Data shown section start

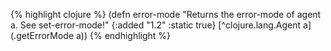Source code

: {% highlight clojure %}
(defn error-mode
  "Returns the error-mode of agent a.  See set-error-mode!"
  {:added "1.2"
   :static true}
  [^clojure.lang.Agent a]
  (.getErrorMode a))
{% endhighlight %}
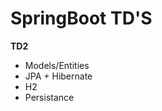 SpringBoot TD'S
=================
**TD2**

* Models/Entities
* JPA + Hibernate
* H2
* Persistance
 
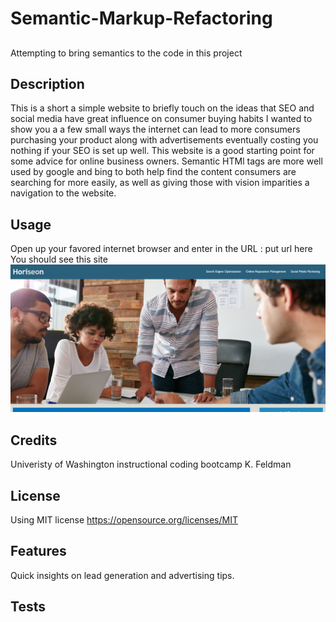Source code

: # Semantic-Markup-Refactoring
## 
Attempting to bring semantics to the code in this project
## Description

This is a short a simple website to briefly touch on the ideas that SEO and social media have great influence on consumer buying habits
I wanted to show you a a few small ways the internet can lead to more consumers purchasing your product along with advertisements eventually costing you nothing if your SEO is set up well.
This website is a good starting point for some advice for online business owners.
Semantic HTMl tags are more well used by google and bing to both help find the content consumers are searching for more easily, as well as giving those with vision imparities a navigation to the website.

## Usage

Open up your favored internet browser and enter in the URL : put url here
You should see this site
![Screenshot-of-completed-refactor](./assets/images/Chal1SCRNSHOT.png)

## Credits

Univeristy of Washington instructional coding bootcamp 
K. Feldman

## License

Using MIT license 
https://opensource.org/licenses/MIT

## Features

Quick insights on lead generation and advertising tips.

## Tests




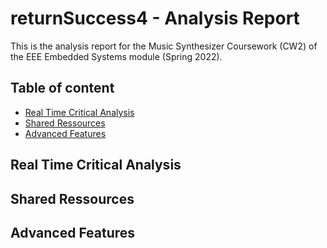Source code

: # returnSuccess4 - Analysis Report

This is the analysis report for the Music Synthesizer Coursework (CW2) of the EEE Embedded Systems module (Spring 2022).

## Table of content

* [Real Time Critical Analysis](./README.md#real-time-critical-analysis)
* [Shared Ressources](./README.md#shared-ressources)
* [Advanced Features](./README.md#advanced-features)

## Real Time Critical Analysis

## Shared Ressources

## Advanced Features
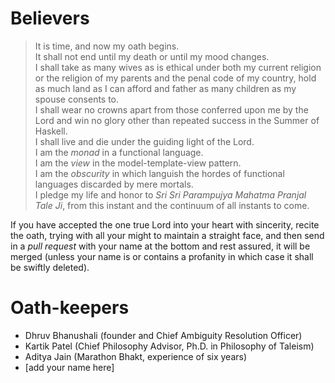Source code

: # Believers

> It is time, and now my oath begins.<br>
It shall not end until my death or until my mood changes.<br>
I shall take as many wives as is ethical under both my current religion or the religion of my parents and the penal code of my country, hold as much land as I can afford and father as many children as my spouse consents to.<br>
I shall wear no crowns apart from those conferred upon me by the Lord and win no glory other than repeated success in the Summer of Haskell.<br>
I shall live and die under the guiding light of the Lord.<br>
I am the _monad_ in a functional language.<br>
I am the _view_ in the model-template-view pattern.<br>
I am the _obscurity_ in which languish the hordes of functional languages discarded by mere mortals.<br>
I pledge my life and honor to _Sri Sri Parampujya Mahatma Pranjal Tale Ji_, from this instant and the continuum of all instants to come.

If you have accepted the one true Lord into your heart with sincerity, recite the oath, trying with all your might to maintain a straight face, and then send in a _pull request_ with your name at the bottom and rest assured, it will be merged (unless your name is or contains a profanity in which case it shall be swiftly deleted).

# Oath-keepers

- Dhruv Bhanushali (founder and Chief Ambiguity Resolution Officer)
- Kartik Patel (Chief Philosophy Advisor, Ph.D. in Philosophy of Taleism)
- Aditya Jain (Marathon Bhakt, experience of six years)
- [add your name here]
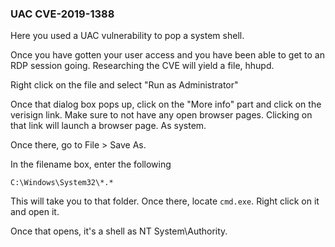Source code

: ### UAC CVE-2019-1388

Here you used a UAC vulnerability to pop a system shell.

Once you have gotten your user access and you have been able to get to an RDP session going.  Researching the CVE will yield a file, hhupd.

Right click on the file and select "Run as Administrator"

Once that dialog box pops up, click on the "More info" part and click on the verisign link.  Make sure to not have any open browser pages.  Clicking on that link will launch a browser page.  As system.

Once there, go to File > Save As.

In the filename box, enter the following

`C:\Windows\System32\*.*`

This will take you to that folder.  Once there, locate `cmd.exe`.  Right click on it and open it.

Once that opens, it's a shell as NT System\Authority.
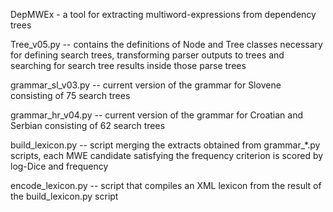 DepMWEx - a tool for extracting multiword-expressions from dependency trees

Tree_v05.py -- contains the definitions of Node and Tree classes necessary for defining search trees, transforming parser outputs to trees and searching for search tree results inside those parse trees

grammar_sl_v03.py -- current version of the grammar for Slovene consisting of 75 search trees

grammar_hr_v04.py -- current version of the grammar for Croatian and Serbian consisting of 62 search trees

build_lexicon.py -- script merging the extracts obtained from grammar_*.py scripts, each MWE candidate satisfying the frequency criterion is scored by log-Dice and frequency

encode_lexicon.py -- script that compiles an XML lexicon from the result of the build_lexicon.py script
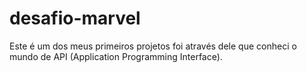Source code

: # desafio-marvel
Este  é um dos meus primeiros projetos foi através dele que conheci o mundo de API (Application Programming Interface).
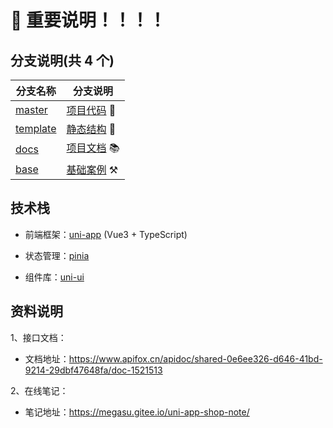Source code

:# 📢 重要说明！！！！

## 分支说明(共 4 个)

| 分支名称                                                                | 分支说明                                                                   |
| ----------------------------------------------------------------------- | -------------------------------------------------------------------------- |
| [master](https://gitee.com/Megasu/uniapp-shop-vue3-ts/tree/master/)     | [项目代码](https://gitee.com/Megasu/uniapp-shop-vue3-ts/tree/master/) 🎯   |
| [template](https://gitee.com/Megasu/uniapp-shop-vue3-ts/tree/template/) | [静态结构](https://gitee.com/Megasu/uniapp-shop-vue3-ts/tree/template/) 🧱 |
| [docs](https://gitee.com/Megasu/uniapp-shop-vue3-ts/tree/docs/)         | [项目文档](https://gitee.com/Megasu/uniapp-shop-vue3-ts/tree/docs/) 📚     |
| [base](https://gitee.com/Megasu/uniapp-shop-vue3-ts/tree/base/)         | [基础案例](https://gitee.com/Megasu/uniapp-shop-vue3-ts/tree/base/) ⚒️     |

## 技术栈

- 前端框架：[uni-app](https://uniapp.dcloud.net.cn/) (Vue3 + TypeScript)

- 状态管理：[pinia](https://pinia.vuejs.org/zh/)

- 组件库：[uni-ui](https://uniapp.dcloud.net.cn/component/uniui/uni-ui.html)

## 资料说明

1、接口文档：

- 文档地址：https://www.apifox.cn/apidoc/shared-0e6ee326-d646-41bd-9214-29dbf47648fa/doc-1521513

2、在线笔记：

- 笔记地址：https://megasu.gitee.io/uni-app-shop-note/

Data shown section end
Data shown section start

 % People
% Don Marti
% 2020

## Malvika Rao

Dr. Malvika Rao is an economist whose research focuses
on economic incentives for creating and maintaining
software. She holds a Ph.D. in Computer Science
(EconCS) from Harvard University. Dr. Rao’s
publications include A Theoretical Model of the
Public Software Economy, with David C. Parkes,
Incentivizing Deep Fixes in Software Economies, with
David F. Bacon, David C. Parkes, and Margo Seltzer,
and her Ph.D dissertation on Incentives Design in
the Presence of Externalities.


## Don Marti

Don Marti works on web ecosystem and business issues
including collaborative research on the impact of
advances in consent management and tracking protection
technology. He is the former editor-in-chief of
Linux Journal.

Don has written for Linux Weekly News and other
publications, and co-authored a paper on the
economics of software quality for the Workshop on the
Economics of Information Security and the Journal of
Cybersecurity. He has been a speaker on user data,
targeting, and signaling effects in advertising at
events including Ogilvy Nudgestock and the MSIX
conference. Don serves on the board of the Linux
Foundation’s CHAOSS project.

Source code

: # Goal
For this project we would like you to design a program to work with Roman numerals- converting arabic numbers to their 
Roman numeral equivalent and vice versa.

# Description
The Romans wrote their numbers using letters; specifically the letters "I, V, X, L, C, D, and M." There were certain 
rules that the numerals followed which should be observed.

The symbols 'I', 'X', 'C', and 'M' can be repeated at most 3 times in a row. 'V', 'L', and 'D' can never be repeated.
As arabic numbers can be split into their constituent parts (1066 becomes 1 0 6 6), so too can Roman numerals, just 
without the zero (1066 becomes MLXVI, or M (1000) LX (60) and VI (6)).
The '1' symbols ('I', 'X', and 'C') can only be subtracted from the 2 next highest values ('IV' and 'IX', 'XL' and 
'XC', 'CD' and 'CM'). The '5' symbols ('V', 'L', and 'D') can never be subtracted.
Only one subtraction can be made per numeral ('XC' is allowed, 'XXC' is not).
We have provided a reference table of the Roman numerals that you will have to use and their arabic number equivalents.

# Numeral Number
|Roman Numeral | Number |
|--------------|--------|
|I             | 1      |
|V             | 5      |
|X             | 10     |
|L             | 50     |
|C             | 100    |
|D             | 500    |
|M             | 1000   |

Data shown section end
Data shown section start

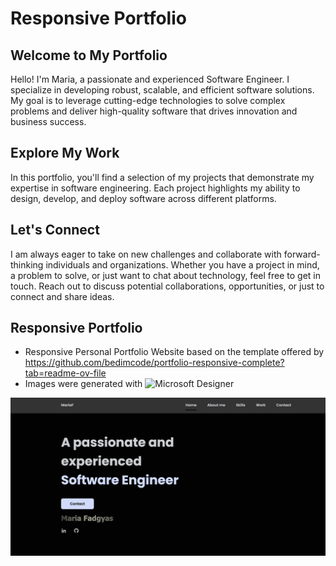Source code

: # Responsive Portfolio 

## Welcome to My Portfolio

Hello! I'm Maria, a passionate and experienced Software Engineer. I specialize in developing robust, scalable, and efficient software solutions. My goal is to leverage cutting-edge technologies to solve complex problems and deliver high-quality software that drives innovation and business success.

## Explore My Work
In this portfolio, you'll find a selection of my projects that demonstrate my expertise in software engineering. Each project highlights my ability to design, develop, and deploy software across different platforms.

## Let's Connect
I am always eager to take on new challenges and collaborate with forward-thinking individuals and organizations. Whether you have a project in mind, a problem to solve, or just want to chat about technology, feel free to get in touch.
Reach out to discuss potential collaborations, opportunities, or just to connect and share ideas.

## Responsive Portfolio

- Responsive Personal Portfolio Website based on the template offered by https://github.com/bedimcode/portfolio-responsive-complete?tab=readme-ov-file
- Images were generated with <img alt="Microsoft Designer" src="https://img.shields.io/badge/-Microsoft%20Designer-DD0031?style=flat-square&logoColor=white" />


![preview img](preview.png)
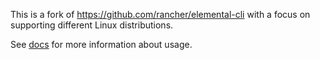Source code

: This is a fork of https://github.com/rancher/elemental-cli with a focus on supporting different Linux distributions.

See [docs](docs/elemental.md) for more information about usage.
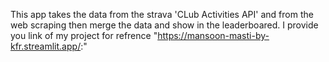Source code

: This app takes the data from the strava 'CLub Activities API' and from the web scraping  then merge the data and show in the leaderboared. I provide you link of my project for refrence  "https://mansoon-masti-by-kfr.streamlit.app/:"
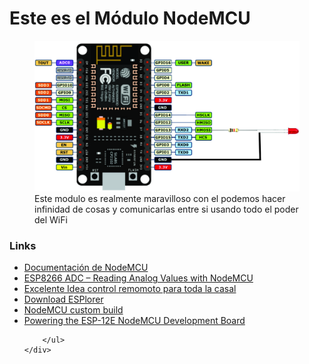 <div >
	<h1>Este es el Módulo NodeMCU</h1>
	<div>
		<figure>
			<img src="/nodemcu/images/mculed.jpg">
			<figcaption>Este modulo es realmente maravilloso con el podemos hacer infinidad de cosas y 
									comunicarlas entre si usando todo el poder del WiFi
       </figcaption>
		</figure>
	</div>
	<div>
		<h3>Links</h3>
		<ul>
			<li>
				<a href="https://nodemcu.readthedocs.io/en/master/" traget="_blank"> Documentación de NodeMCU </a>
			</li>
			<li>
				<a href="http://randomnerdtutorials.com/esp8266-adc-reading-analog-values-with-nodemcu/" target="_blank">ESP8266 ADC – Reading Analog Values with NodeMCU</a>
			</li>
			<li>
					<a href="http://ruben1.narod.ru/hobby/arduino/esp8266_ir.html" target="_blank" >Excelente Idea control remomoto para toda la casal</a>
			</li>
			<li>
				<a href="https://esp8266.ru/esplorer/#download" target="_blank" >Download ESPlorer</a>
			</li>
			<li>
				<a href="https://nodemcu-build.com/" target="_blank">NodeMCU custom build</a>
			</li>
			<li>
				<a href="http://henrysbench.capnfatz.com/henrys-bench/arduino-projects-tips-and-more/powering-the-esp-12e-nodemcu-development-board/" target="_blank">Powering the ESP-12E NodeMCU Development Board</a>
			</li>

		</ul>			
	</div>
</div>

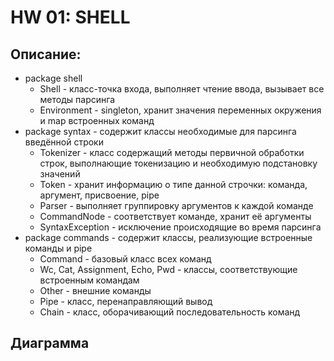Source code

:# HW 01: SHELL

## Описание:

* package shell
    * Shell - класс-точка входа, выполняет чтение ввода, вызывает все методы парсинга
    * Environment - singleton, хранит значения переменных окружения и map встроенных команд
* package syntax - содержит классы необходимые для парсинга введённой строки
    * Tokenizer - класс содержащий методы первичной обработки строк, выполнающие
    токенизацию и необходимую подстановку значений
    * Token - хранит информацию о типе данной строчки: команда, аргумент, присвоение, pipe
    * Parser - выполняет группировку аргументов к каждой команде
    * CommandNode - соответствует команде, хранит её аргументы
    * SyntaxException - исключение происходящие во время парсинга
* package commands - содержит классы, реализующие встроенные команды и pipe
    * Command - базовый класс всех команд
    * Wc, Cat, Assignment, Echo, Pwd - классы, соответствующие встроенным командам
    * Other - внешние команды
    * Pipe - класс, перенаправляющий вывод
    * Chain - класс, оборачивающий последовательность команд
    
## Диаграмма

Data shown section end

--- Problem to solve ---
Reproduce only the lines above, starting at the line with "обработки строк, выполнающие" and ending at the line with "## Диаграмма", exactly as written.

--- Exercise result ---
    * Tokenizer - класс содержащий методы первичной обработки строк, выполнающие
    токенизацию и необходимую подстановку значений
    * Token - хранит информацию о типе данной строчки: команда, аргумент, присвоение, pipe
    * Parser - выполняет группировку аргументов к каждой команде
    * CommandNode - соответствует команде, хранит её аргументы
    * SyntaxException - исключение происходящие во время парсинга
* package commands - содержит классы, реализующие встроенные команды и pipe
    * Command - базовый класс всех команд
    * Wc, Cat, Assignment, Echo, Pwd - классы, соответствующие встроенным командам
    * Other - внешние команды
    * Pipe - класс, перенаправляющий вывод
    * Chain - класс, оборачивающий последовательность команд
    
## Диаграмма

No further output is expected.